和歌山県南紀のニュース/AGARA 紀伊民報

2024年12月22日(日)

県民へのIR説明会延期 和歌山県

 和歌山県は19日、誘致に取り組む「カジノを含む統合型リゾート施設」(IR)について、いずれも25日から予定していた、県内14カ所での公聴会(住民説明会)や、県民から意見を募集する「パブリックコメント」(パブコメ)を延期すると決めた。

 県議会「IR対策特別委員会」が、IRの骨格となる事業主体や資金調達面が不透明などとして、県民への説明を延期すべきと決議したのを受けた。

 県は和歌山市の「和歌山マリーナシティ」へのIR誘致を目指し、運営優先権者でカナダに本社があるIR投資会社の日本法人「クレアベストニームベンチャーズ」(東京都)と、国に提出する「区域整備計画」の策定を進めている。県は19日の「IR対策特別委員会」で原案を説明した上で、25日から田辺市など県内14カ所での公聴会とパブコメを実施、和歌山市議会の同意を得た上で、来年の県議会2月議会に提案、期限の4月下旬までに国に提出する予定としていた。

 委員会では、県の田嶋久嗣IR担当理事やクレアベストニームベンチャーズの梶武司プロジェクトマネジャーが計画原案を説明。

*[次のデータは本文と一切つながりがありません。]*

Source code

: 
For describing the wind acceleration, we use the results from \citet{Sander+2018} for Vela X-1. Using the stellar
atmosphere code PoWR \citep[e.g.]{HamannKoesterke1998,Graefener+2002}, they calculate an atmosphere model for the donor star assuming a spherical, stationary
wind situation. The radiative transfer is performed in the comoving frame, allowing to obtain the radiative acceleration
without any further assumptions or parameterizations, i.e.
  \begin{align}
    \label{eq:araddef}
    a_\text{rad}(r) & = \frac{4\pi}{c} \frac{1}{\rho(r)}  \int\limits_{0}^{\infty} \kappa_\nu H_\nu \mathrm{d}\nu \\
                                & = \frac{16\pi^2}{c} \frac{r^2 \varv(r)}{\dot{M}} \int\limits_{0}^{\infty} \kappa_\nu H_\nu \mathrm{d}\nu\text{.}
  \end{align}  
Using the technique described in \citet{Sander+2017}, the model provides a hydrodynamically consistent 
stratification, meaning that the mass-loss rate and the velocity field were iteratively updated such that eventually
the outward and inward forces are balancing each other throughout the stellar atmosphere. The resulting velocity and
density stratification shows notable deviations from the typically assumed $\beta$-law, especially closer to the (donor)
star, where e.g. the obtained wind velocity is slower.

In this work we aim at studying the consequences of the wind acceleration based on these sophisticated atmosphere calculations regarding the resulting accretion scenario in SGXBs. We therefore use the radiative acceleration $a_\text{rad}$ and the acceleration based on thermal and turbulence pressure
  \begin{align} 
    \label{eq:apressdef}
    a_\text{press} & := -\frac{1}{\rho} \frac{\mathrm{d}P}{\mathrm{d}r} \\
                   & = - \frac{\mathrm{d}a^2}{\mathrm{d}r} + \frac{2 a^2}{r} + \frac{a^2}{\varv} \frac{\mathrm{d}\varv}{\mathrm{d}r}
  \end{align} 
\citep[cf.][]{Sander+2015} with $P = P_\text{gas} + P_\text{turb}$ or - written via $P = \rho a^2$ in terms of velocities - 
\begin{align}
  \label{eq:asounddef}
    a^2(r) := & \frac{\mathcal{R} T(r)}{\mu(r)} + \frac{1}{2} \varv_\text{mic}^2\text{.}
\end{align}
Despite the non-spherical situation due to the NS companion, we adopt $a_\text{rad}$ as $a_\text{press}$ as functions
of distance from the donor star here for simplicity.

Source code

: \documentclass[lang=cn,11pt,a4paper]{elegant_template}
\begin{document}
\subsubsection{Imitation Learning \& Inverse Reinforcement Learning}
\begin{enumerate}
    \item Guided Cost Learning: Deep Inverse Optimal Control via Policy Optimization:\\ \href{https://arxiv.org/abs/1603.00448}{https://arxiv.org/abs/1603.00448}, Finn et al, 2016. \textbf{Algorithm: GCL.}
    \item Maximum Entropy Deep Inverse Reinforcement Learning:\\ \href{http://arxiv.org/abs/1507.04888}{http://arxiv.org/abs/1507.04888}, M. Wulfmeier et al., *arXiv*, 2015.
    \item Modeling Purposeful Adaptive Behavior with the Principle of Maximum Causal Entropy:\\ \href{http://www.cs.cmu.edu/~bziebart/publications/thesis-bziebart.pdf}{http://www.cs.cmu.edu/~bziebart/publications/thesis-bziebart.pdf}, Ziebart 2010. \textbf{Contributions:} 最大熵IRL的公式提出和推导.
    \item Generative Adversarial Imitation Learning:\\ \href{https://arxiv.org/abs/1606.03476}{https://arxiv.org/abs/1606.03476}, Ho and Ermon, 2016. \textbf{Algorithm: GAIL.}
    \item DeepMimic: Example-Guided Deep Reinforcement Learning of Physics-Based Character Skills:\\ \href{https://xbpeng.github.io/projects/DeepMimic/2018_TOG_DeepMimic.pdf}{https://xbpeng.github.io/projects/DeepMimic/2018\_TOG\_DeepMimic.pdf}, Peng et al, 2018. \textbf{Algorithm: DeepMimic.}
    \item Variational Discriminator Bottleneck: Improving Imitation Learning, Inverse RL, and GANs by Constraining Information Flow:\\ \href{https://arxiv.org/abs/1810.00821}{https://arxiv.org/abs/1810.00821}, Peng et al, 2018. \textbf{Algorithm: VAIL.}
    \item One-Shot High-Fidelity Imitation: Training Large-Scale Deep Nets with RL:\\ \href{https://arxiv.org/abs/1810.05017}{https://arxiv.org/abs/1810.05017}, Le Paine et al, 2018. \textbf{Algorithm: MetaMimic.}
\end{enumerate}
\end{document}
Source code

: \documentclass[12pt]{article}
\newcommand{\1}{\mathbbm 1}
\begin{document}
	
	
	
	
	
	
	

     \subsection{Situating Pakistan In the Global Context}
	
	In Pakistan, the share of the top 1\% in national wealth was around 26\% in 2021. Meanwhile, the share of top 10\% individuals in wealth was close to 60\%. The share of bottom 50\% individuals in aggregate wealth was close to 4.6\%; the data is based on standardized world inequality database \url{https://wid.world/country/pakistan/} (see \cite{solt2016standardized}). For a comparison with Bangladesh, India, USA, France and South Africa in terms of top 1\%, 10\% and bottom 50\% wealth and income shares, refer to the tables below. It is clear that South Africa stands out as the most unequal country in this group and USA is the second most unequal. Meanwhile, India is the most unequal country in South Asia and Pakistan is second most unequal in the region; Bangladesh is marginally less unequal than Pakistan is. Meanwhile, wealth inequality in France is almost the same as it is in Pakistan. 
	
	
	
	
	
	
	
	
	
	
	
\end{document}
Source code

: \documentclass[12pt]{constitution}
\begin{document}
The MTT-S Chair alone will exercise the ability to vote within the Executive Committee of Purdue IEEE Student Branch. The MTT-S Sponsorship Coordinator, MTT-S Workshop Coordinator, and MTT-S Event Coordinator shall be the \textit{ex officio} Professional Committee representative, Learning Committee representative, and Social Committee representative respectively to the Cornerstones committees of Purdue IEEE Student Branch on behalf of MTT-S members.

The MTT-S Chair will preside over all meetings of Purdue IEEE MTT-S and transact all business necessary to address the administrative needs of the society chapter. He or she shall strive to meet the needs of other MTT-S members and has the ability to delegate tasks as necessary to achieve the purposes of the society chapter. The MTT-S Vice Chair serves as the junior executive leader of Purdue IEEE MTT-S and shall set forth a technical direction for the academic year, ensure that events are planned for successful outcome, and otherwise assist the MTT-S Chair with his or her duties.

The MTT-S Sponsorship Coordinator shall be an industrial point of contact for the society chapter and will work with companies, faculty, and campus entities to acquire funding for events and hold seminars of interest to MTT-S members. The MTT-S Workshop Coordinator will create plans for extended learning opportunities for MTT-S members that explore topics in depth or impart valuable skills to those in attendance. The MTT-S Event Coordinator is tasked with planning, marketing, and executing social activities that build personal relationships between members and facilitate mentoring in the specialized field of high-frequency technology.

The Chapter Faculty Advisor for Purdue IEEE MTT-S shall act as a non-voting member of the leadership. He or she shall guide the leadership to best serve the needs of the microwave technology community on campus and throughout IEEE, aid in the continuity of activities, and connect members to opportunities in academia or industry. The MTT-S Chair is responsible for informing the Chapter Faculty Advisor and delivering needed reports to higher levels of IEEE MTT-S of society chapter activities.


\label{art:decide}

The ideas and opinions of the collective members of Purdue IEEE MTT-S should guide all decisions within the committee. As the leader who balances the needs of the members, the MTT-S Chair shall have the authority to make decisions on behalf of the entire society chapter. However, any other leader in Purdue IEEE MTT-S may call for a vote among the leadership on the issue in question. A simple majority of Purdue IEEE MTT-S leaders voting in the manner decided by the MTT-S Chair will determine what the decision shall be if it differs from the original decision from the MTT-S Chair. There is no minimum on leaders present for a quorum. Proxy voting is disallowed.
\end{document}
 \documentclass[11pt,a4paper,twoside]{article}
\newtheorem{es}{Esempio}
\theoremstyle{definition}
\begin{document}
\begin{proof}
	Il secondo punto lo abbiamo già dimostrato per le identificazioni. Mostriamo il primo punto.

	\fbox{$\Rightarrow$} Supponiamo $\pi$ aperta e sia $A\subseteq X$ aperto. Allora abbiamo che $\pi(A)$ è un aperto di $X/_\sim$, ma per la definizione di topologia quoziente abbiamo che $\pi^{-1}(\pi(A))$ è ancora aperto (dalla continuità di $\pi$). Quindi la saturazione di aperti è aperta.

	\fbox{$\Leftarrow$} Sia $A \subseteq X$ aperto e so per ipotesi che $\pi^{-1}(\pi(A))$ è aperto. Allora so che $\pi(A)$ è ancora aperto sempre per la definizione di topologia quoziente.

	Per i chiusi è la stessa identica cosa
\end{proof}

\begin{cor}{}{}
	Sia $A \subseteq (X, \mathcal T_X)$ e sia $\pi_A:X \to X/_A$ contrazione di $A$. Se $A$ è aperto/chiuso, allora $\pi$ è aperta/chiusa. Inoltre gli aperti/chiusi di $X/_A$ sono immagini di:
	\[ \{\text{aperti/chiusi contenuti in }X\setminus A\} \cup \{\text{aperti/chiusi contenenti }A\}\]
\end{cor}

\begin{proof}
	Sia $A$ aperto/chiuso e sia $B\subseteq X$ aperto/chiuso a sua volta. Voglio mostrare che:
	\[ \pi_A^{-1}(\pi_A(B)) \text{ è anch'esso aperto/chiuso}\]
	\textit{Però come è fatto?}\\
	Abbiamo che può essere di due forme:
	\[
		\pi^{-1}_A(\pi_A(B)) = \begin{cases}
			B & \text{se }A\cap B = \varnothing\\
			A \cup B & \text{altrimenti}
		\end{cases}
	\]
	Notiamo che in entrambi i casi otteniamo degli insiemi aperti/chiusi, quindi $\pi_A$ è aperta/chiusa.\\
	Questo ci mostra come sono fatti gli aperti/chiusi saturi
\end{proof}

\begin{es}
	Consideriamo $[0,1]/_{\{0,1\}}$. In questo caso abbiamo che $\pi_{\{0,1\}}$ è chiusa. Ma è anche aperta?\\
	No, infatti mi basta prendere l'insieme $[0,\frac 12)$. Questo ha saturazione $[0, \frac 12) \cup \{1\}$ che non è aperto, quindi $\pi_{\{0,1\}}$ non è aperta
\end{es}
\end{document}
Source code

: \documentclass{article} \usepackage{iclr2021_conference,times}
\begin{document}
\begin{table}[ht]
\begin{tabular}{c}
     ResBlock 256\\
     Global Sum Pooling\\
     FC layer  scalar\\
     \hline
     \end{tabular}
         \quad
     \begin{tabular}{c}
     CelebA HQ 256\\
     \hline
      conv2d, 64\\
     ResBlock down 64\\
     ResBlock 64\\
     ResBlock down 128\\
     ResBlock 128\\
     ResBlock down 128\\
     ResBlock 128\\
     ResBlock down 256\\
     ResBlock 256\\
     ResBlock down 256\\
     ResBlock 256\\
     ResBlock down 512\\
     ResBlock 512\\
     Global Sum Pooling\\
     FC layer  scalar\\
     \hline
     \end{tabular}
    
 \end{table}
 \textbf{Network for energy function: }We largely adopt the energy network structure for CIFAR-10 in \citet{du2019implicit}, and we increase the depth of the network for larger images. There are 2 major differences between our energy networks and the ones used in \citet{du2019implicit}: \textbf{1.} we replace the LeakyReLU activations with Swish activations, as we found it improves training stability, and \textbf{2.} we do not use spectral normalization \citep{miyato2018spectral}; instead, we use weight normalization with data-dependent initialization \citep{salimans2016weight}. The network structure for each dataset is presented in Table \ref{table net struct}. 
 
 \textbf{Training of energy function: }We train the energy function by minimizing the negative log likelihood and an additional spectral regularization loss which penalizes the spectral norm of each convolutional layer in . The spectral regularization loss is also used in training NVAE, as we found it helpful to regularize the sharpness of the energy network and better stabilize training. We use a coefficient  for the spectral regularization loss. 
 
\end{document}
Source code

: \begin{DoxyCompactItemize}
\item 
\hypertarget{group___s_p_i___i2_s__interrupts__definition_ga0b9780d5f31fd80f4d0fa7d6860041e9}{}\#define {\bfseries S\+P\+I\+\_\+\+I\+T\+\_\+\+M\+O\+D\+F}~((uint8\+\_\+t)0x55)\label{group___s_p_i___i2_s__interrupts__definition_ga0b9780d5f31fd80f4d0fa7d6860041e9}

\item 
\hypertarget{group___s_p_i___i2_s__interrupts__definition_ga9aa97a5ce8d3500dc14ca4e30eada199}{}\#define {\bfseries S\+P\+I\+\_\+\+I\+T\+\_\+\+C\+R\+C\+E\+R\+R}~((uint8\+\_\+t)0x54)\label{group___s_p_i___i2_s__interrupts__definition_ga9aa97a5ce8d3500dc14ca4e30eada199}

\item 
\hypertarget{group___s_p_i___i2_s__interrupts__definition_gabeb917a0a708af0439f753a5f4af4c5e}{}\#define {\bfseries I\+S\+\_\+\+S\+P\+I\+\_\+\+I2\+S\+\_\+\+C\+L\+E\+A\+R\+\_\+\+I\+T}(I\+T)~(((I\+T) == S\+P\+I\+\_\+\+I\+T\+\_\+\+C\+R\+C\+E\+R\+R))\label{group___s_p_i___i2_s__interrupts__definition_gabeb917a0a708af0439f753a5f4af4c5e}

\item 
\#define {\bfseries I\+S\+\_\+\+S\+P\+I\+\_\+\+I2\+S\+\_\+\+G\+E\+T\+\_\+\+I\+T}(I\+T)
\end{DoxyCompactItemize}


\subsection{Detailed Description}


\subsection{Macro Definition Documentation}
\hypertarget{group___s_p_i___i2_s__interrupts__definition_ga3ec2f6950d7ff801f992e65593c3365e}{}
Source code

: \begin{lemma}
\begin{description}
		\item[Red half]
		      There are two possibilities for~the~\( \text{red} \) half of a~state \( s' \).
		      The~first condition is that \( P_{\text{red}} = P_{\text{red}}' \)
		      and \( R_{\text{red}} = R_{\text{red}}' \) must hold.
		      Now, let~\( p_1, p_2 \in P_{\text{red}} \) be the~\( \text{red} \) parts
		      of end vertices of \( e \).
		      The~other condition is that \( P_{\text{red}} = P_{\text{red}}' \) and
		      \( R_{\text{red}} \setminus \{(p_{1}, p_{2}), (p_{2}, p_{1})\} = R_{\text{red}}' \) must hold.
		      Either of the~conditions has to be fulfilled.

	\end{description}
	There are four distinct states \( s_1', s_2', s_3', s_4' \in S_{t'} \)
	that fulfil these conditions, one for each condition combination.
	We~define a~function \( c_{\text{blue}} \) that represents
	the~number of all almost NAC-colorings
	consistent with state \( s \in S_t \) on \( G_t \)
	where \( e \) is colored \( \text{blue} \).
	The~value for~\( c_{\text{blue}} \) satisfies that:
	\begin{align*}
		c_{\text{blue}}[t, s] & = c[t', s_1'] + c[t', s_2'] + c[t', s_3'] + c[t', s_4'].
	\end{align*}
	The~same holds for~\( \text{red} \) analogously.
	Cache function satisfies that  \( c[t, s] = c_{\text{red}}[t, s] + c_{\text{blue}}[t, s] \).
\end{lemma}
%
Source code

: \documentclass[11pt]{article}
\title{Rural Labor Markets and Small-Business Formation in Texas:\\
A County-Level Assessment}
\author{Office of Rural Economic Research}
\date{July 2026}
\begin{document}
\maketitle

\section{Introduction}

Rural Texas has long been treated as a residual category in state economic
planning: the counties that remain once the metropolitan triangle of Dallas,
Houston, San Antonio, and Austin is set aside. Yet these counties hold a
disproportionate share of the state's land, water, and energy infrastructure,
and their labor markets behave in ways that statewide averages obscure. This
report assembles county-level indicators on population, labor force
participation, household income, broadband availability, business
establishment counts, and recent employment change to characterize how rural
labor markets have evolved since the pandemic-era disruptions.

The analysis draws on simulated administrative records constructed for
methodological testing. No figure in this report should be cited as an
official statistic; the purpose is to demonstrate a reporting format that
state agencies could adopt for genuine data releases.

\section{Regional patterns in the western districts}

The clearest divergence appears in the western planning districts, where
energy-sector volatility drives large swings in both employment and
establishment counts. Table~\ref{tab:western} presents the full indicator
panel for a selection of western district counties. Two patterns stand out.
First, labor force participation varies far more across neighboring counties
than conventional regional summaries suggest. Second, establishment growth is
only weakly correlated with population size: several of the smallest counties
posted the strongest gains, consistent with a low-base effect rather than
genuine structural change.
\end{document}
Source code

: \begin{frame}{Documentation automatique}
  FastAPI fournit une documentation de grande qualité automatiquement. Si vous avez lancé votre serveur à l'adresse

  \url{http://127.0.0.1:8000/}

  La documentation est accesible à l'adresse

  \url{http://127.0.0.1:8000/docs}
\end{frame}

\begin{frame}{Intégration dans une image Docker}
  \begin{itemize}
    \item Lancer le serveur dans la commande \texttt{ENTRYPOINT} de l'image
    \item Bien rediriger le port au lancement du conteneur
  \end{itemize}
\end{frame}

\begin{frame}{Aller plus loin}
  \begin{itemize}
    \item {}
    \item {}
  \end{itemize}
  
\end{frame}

しかし、事業主体となる特別目的会社(SPC)の構成や、資金調達計画について明確に示せなかった。

 議員からは「県民の意見を求める段階で、事業主体がはっきりしていない。委員会としてきちっと審議できたのかという話になる」「誰がお金を出して、どんな計画で、どんな運営をしてというのが全然見えない。そんなことで説明会をやっていくのか」など厳しい意見が相次いだ。

 田嶋理事は10月8日の前回委員会で「11月25日までにSPCの姿を明らかにしたい」と発言していたことについて「考えた通りに物事が進まなかった」と謝罪。その上で、資金調達計画を含め、来年1月末までに完全な形で示すと説明。これを受け、委員会は「SPCや資金調達計画の姿形が見えるまで公聴会とパブコメを延期すべきだ」と決議した。

 委員会後、田嶋理事が報道陣の取材に応じ、延期した後の実施時期は現時点ではSPC構成員や資金調達計画を公表できる1月末以降とした。ただ、2月議会への計画案提案に間に合わせるため、公表時期を前倒しできないか事業者と協議するとした。

 住民が意思を示す機会がずれ込むことになったことについては「パブコメは延期しても、県民に計画原案の中身を示すこと自体は意味があると思い、公聴会は開きたかったが、今は適当でないというのが委員の総意なので、尊重したい」と述べた。

 県は公聴会の申込者に早急に延期することを報告したいとしている。